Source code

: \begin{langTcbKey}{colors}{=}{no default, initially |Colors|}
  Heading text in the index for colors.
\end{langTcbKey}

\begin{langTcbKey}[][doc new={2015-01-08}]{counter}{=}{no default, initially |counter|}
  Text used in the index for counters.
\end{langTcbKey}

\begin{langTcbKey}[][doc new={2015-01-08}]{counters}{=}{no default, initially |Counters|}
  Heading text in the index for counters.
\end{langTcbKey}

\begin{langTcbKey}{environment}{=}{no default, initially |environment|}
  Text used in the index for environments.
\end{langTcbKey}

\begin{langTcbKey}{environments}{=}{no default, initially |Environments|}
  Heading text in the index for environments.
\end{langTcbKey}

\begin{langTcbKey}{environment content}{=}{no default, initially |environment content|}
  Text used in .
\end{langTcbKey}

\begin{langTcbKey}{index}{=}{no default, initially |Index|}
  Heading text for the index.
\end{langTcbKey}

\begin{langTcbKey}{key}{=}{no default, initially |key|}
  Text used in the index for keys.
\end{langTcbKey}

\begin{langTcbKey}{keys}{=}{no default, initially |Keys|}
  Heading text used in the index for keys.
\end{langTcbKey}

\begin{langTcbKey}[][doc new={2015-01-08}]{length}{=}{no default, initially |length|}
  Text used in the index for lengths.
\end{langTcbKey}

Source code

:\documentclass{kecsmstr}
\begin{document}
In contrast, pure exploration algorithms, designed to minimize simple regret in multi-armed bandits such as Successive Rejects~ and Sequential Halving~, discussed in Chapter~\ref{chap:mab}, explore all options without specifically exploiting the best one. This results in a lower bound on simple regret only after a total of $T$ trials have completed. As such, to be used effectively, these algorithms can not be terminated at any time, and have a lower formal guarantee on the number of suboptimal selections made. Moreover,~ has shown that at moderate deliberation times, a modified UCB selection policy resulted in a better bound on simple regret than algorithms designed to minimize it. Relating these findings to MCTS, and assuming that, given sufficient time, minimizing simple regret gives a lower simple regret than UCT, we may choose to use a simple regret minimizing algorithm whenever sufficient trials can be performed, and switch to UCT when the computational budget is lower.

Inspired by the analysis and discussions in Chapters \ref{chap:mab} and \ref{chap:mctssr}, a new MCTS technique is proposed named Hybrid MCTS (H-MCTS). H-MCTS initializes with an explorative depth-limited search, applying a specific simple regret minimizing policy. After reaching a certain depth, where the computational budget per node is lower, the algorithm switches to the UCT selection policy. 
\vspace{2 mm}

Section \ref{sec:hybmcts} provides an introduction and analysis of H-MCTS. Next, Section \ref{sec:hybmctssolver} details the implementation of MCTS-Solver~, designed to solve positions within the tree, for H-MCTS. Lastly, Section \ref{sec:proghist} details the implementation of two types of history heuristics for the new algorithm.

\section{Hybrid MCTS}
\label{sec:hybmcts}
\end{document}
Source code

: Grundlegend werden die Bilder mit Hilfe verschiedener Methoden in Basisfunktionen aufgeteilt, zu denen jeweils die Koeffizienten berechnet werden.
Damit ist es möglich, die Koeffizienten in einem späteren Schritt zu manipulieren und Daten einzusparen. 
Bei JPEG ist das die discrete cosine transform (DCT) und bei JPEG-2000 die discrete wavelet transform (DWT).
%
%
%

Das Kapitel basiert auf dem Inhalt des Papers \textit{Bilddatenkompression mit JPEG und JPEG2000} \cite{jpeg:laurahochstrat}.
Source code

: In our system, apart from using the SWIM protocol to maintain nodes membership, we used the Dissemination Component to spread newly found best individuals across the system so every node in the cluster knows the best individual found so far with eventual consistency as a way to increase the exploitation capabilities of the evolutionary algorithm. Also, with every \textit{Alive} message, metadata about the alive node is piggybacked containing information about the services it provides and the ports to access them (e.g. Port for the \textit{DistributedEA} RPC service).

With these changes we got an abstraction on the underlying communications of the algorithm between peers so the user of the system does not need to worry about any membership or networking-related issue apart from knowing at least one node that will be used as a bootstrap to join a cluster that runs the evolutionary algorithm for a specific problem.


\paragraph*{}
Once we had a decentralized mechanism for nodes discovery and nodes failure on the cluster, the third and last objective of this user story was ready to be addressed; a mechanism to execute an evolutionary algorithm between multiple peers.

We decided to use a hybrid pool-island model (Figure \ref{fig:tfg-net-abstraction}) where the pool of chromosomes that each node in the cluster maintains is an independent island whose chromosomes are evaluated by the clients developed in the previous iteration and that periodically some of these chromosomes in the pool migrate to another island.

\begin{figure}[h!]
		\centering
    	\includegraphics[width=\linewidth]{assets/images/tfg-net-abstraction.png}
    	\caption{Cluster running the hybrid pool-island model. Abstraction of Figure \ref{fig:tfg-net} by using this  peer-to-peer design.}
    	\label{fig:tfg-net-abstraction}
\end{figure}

=-=-=-=-=

WORK REQUIRED
Return the listing above word for word.

WRITTEN ANSWER
Source code

: \begin{langTcbKey}{colors}{=}{no default, initially |Colors|}
  Heading text in the index for colors.
\end{langTcbKey}

\begin{langTcbKey}[][doc new={2015-01-08}]{counter}{=}{no default, initially |counter|}
  Text used in the index for counters.
\end{langTcbKey}

\begin{langTcbKey}[][doc new={2015-01-08}]{counters}{=}{no default, initially |Counters|}
  Heading text in the index for counters.
\end{langTcbKey}

\begin{langTcbKey}{environment}{=}{no default, initially |environment|}
  Text used in the index for environments.
\end{langTcbKey}

\begin{langTcbKey}{environments}{=}{no default, initially |Environments|}
  Heading text in the index for environments.
\end{langTcbKey}

\begin{langTcbKey}{environment content}{=}{no default, initially |environment content|}
  Text used in .
\end{langTcbKey}

\begin{langTcbKey}{index}{=}{no default, initially |Index|}
  Heading text for the index.
\end{langTcbKey}

\begin{langTcbKey}{key}{=}{no default, initially |key|}
  Text used in the index for keys.
\end{langTcbKey}

\begin{langTcbKey}{keys}{=}{no default, initially |Keys|}
  Heading text used in the index for keys.
\end{langTcbKey}

\begin{langTcbKey}[][doc new={2015-01-08}]{length}{=}{no default, initially |length|}
  Text used in the index for lengths.
\end{langTcbKey}

Source code

:\documentclass{kecsmstr}
\begin{document}
In contrast, pure exploration algorithms, designed to minimize simple regret in multi-armed bandits such as Successive Rejects~ and Sequential Halving~, discussed in Chapter~\ref{chap:mab}, explore all options without specifically exploiting the best one. This results in a lower bound on simple regret only after a total of $T$ trials have completed. As such, to be used effectively, these algorithms can not be terminated at any time, and have a lower formal guarantee on the number of suboptimal selections made. Moreover,~ has shown that at moderate deliberation times, a modified UCB selection policy resulted in a better bound on simple regret than algorithms designed to minimize it. Relating these findings to MCTS, and assuming that, given sufficient time, minimizing simple regret gives a lower simple regret than UCT, we may choose to use a simple regret minimizing algorithm whenever sufficient trials can be performed, and switch to UCT when the computational budget is lower.

Inspired by the analysis and discussions in Chapters \ref{chap:mab} and \ref{chap:mctssr}, a new MCTS technique is proposed named Hybrid MCTS (H-MCTS). H-MCTS initializes with an explorative depth-limited search, applying a specific simple regret minimizing policy. After reaching a certain depth, where the computational budget per node is lower, the algorithm switches to the UCT selection policy. 
\vspace{2 mm}

Section \ref{sec:hybmcts} provides an introduction and analysis of H-MCTS. Next, Section \ref{sec:hybmctssolver} details the implementation of MCTS-Solver~, designed to solve positions within the tree, for H-MCTS. Lastly, Section \ref{sec:proghist} details the implementation of two types of history heuristics for the new algorithm.

\section{Hybrid MCTS}
\label{sec:hybmcts}
\end{document}
Source code

: Grundlegend werden die Bilder mit Hilfe verschiedener Methoden in Basisfunktionen aufgeteilt, zu denen jeweils die Koeffizienten berechnet werden.
Damit ist es möglich, die Koeffizienten in einem späteren Schritt zu manipulieren und Daten einzusparen. 
Bei JPEG ist das die discrete cosine transform (DCT) und bei JPEG-2000 die discrete wavelet transform (DWT).
%
%
%

Das Kapitel basiert auf dem Inhalt des Papers \textit{Bilddatenkompression mit JPEG und JPEG2000} \cite{jpeg:laurahochstrat}.
Source code

: In our system, apart from using the SWIM protocol to maintain nodes membership, we used the Dissemination Component to spread newly found best individuals across the system so every node in the cluster knows the best individual found so far with eventual consistency as a way to increase the exploitation capabilities of the evolutionary algorithm. Also, with every \textit{Alive} message, metadata about the alive node is piggybacked containing information about the services it provides and the ports to access them (e.g. Port for the \textit{DistributedEA} RPC service).

With these changes we got an abstraction on the underlying communications of the algorithm between peers so the user of the system does not need to worry about any membership or networking-related issue apart from knowing at least one node that will be used as a bootstrap to join a cluster that runs the evolutionary algorithm for a specific problem.


\paragraph*{}
Once we had a decentralized mechanism for nodes discovery and nodes failure on the cluster, the third and last objective of this user story was ready to be addressed; a mechanism to execute an evolutionary algorithm between multiple peers.

We decided to use a hybrid pool-island model (Figure \ref{fig:tfg-net-abstraction}) where the pool of chromosomes that each node in the cluster maintains is an independent island whose chromosomes are evaluated by the clients developed in the previous iteration and that periodically some of these chromosomes in the pool migrate to another island.

\begin{figure}[h!]
		\centering
    	\includegraphics[width=\linewidth]{assets/images/tfg-net-abstraction.png}
    	\caption{Cluster running the hybrid pool-island model. Abstraction of Figure \ref{fig:tfg-net} by using this  peer-to-peer design.}
    	\label{fig:tfg-net-abstraction}
\end{figure}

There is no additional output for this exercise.